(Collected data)

######

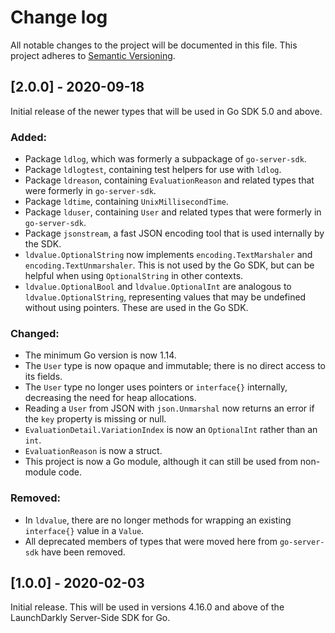# Change log

All notable changes to the project will be documented in this file. This project adheres to [Semantic Versioning](http://semver.org).

## [2.0.0] - 2020-09-18
Initial release of the newer types that will be used in Go SDK 5.0 and above.

### Added:
- Package `ldlog`, which was formerly a subpackage of `go-server-sdk`.
- Package `ldlogtest`, containing test helpers for use with `ldlog`.
- Package `ldreason`, containing `EvaluationReason` and related types that were formerly in `go-server-sdk`.
- Package `ldtime`, containing `UnixMillisecondTime`.
- Package `lduser`, containing `User` and related types that were formerly in `go-server-sdk`.
- Package `jsonstream`, a fast JSON encoding tool that is used internally by the SDK.
- `ldvalue.OptionalString` now implements `encoding.TextMarshaler` and `encoding.TextUnmarshaler`. This is not used by the Go SDK, but can be helpful when using `OptionalString` in other contexts.
- `ldvalue.OptionalBool` and `ldvalue.OptionalInt` are analogous to `ldvalue.OptionalString`, representing values that may be undefined without using pointers. These are used in the Go SDK.

### Changed:
- The minimum Go version is now 1.14.
- The `User` type is now opaque and immutable; there is no direct access to its fields.
- The `User` type no longer uses pointers or `interface{}` internally, decreasing the need for heap allocations.
- Reading a `User` from JSON with `json.Unmarshal` now returns an error if the `key` property is missing or null.
- `EvaluationDetail.VariationIndex` is now an `OptionalInt` rather than an `int`.
- `EvaluationReason` is now a struct.
- This project is now a Go module, although it can still be used from non-module code.

### Removed:
- In `ldvalue`, there are no longer methods for wrapping an existing `interface{}` value in a `Value`.
- All deprecated members of types that were moved here from `go-server-sdk` have been removed.

## [1.0.0] - 2020-02-03
Initial release. This will be used in versions 4.16.0 and above of the LaunchDarkly Server-Side SDK for Go.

######

> **Work to be completed**
The lines to output run from the one containing "- All deprecated" to the last line of the entries; give them back exactly.

> **Result for this task**
- All deprecated members of types that were moved here from `go-server-sdk` have been removed.

## [1.0.0] - 2020-02-03
Initial release. This will be used in versions 4.16.0 and above of the LaunchDarkly Server-Side SDK for Go.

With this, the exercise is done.